Like any industry, tourism has a responsibility to respect human rights, in line with the UN Guiding Principles on business and human rights. Relevant human rights in tourism include labour rights, child rights and anti-discrimination. In practice this can cover a range of things such as working to ensure modern slavery (forced labour) isn’t being used by suppliers, eg hotel staff and being aware of human trafficking and what to look out for if you are operating travel services such as flights, coach or train journeys. 

Collaboration is critical. ABTA is a member of the Roundtable on Human Rights in Tourism – a multi-stakeholder alliance of civil society organisations, tour operators and travel associations dedicated to respecting human rights according to the UN Guiding Principles on Business and Human Rights.

ABTA’s guidance and training on human rights issues include the ABTA Modern Slavery Guidelines, the Every child, everywhere child safeguarding training tool and the Accessible Tourism training. These are available free for ABTA Members through the Member Zone. Non-Members can purchase a copy at the ABTA shop.

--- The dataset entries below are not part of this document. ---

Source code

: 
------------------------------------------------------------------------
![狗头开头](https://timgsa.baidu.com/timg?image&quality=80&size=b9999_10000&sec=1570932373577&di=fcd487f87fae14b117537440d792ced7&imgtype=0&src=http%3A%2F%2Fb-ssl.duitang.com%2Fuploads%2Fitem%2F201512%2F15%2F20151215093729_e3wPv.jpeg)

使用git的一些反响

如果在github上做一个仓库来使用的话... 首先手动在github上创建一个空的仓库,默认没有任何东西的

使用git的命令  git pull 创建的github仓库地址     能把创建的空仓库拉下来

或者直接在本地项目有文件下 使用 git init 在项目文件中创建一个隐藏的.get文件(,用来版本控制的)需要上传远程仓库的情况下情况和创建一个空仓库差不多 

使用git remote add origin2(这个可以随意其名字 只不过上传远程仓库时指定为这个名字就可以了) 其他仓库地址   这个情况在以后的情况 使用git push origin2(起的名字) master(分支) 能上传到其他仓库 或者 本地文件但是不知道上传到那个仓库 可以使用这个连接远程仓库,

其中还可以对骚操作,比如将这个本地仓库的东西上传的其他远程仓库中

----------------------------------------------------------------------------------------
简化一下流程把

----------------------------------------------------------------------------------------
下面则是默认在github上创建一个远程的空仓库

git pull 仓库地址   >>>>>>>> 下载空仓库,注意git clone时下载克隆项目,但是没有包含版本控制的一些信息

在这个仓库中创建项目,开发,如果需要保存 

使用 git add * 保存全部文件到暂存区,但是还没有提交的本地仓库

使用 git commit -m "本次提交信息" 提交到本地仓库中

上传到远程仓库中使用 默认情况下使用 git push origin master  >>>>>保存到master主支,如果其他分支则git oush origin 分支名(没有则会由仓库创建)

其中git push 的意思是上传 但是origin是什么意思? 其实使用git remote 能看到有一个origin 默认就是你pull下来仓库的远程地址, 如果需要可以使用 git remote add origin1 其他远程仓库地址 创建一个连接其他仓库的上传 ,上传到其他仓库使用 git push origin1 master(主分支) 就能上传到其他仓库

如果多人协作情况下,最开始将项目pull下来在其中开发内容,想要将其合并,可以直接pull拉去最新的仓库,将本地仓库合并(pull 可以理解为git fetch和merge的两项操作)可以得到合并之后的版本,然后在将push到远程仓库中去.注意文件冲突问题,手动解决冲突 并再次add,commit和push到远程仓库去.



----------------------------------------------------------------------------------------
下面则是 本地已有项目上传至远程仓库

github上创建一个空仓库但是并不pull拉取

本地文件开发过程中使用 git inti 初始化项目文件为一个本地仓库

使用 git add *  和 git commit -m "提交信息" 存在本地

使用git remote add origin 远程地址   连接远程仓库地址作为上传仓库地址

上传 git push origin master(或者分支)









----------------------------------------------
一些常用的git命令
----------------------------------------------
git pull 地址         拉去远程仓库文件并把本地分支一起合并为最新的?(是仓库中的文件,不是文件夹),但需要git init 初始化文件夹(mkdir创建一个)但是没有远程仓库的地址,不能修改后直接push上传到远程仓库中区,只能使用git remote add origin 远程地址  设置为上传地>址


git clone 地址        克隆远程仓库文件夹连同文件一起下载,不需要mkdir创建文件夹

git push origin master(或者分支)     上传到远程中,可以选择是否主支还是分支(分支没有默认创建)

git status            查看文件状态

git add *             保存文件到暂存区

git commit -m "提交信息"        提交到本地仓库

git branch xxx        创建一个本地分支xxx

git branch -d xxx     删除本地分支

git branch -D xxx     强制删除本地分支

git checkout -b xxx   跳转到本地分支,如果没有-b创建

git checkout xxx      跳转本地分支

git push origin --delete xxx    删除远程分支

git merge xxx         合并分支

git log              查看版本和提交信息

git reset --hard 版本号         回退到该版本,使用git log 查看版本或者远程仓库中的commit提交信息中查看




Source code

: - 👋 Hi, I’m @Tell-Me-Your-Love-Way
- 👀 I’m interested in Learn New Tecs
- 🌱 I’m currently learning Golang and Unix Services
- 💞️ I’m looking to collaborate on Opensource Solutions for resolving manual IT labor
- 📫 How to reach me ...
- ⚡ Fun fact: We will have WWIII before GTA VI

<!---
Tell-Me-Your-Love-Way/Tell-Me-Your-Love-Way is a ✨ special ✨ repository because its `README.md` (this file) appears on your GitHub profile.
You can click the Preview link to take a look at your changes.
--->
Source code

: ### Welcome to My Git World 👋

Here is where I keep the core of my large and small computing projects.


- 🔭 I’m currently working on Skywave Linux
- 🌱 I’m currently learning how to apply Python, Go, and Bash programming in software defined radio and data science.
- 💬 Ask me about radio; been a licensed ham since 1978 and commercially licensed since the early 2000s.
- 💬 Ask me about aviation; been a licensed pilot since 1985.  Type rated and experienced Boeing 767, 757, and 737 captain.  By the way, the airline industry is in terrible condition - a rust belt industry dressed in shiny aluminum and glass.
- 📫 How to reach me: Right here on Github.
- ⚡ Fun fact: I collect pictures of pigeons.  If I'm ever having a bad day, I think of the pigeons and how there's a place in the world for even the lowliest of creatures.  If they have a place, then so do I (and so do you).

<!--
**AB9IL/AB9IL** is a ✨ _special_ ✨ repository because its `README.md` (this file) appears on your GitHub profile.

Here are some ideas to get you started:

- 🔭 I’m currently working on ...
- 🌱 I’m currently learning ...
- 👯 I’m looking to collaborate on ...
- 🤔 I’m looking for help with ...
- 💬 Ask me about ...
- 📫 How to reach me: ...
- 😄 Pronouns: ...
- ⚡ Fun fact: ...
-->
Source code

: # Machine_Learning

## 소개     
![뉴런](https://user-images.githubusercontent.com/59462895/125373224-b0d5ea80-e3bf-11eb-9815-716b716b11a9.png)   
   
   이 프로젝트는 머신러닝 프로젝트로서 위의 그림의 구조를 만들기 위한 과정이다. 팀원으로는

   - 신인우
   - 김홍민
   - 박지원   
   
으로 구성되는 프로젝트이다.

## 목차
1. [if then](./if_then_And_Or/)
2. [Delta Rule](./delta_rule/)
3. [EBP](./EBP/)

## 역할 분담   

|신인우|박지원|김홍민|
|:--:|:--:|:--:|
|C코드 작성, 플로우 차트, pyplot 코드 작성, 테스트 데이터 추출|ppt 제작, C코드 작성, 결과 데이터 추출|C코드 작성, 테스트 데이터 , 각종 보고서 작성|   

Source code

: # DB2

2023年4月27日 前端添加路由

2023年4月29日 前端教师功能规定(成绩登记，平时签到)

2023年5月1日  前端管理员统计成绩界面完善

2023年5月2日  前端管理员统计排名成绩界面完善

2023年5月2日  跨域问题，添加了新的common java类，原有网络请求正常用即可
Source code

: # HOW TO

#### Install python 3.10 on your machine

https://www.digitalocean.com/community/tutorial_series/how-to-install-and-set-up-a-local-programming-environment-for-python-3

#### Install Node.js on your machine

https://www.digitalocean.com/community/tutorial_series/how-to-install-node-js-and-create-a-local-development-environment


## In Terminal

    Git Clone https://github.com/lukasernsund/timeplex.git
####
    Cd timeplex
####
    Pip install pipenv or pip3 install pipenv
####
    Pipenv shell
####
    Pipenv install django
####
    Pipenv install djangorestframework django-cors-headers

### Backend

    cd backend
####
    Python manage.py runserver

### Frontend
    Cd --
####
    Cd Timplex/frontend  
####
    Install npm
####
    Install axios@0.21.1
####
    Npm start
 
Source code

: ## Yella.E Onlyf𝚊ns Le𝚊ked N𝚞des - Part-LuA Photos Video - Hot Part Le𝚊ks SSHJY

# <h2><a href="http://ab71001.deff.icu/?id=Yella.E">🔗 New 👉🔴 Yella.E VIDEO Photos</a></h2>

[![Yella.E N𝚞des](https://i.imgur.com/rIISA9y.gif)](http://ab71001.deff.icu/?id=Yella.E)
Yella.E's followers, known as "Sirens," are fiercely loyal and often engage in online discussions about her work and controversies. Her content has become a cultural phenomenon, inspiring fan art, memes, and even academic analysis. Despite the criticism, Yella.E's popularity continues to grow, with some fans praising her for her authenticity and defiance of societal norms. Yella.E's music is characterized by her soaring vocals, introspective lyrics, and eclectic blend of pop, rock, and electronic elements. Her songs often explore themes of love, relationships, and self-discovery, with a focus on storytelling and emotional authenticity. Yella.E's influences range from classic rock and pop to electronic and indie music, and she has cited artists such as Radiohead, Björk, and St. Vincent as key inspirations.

As part of our long-standing commitment to child safeguarding, for many years we have been advising our Members to move away from offering volunteering in, visits to or donations towards orphanages or other child-care institutions, due to the evidence of the harm to children orphanages can have. Hope and Homes for Children and ABTA – The Travel Association – are co-convening an Orphanage Tourism Taskforce, to help end orphanage tourism.

As a wholly-owned subsidiary of ABTA, Travelife for Accommodation helps the travel industry manage sustainability in their accommodation supply chain, including human rights, as well as environment, community and governance issues.